「XYLOLOGY~起源と起点」 旧平櫛田中邸アトリエ

旧平櫛田中邸アトリエ
「XYLOLOGY~起源と起点」
10/27〜11/11



旧平櫛田中邸アトリエで開催中の「XYLOLOGY~起源と起点」を見て来ました。

東京の谷中の住宅街の一角に、彫刻家、平櫛田中がアトリエを構えた、大正8年築の古民家が残されています。

そこで行われているのが、「XYLOLOGY~起源と起点」で、比較的若い世代の木彫作家、計15名が、グループ展の形式で自作を公開していました。


中里勇太「つながれたひ」 2018年

可愛らしい芝犬が待ち構えていました。中里勇太の「つながれたひ」で、まるで飼い主を前にしたかのように、穏やか眼差しを向けていました。ピンと立った耳から、尻尾に至る毛並みも細かに象られていて、柔らかい質感までが伝わってくるかのようでした。


中村恒克「白象」 2018年

同じく動物をモチーフとした中村恒克の「白象」も魅惑的な作品で、大きく口を開けつつ、牙を前にしては、笑うように立つ象を表現していました。古びた箪笥の上に載っているのも面白いところで、ご覧のように、多くの作品はケース無しの露出で展示されていました。


灰原愛「原因は意外なことかもしれない」 2018年

怪訝な表情で前を向く少女に出会いました。

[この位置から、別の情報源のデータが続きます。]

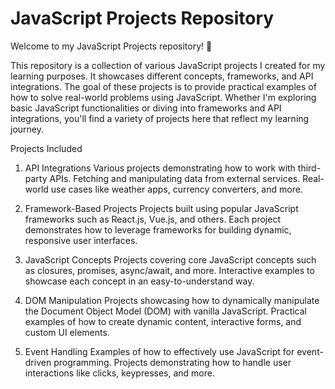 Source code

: # JavaScript Projects Repository

Welcome to my JavaScript Projects repository! 🎉

This repository is a collection of various JavaScript projects I created for my learning purposes. It showcases different concepts, frameworks, and API integrations. The goal of these projects is to provide practical examples of how to solve real-world problems using JavaScript. Whether I'm exploring basic JavaScript functionalities or diving into frameworks and API integrations, you'll find a variety of projects here that reflect my learning journey.

Projects Included
1. API Integrations
Various projects demonstrating how to work with third-party APIs.
Fetching and manipulating data from external services.
Real-world use cases like weather apps, currency converters, and more.

2. Framework-Based Projects
Projects built using popular JavaScript frameworks such as React.js, Vue.js, and others.
Each project demonstrates how to leverage frameworks for building dynamic, responsive user interfaces.

3. JavaScript Concepts
Projects covering core JavaScript concepts such as closures, promises, async/await, and more.
Interactive examples to showcase each concept in an easy-to-understand way.

4. DOM Manipulation
Projects showcasing how to dynamically manipulate the Document Object Model (DOM) with vanilla JavaScript.
Practical examples of how to create dynamic content, interactive forms, and custom UI elements.

5. Event Handling
Examples of how to effectively use JavaScript for event-driven programming.
Projects demonstrating how to handle user interactions like clicks, keypresses, and more.
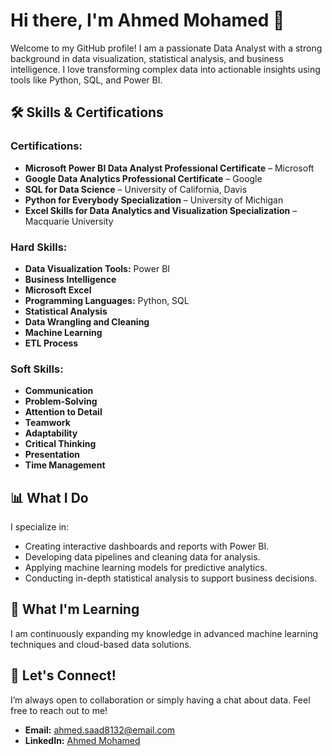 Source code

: # Hi there, I'm Ahmed Mohamed 👋

Welcome to my GitHub profile! I am a passionate Data Analyst with a strong background in data visualization, statistical analysis, and business intelligence. I love transforming complex data into actionable insights using tools like Python, SQL, and Power BI.

## 🛠️ Skills & Certifications

### Certifications:
- **Microsoft Power BI Data Analyst Professional Certificate** – Microsoft
- **Google Data Analytics Professional Certificate** – Google
- **SQL for Data Science** – University of California, Davis
- **Python for Everybody Specialization** – University of Michigan
- **Excel Skills for Data Analytics and Visualization Specialization** – Macquarie University

### Hard Skills:
- **Data Visualization Tools:** Power BI
- **Business Intelligence**
- **Microsoft Excel**
- **Programming Languages:** Python, SQL
- **Statistical Analysis**
- **Data Wrangling and Cleaning**
- **Machine Learning**
- **ETL Process**

### Soft Skills:
- **Communication**
- **Problem-Solving**
- **Attention to Detail**
- **Teamwork**
- **Adaptability**
- **Critical Thinking**
- **Presentation**
- **Time Management**

## 📊 What I Do

I specialize in:
- Creating interactive dashboards and reports with Power BI.
- Developing data pipelines and cleaning data for analysis.
- Applying machine learning models for predictive analytics.
- Conducting in-depth statistical analysis to support business decisions.

## 🌱 What I'm Learning

I am continuously expanding my knowledge in advanced machine learning techniques and cloud-based data solutions.

## 💬 Let's Connect!

I’m always open to collaboration or simply having a chat about data. Feel free to reach out to me!

- **Email:** [ahmed.saad8132@email.com](mailto:ahmed.saad8132@email.com)
- **LinkedIn:** [Ahmed Mohamed](https://www.linkedin.com/in/ahmed-mohamed81/)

それが灰原愛の「原因は意外なことかもしれない」で、肩に鳥をのせた少女が、首を傾げながら、何やら考え込むような仕草を見せていました。


佐々木誠「沙々禮石」 2017年

巨大な石を木で表現したのが、佐々木誠の「沙々禮石」で、1.5メートルはあるさざれ石の塊を、一つ一つ丁寧に彫り上げていました。その質感はまさしく石のようで、重厚感があり、目を凝らさなければ、木彫とは分からないほどでした。


TENGAone「Fabrication」 2017年

TENGAoneの「Fabrication」も面白いのではないでしょうか。ニコニコマークことスマイリーフェイスを表した作品で、顔の一部が剥がれ、中からダンボールのような構造が姿を現していましたが、実際は木彫でした。驚くほど精巧に作られていて、おそらく多くの人がダンボールと信じて疑わないかもしれません。


金巻芳俊「マドイ・カプリス」 2018年

テラスで陽の光を浴びながらポーズを構えるのが、金巻芳俊の「マドイ・カプリス」で、チェックのシャツにカーディガンを着た若い女性をモチーフとしていました。ともかく顔がたくさん連なっているのが特徴で、笑っていたり、驚いていたり、悲しそうであったりと、まさに喜怒哀楽ならぬ、多様な表情を見せていました。


前原冬樹「一刻」

前原冬樹の「一刻」も忘れられません。熟れに熟れ、枝のついた柿を表していましたが、質感は金工のようで、おおよそ木とは思えませんでした。


小畑多丘「KAYAMARO」 2018年

小畑多丘の「KAYAMARO」もユニークな作品でした。ショッキングピンクの服をまとったダンサーが、両手を伸ばし、足を屈めては、奇妙なポーズをしていて、頭の上には丸い円盤が乗り、目にはゴーグルのようなものを装着していました。SFのキャラクターのように見えるかもしれません。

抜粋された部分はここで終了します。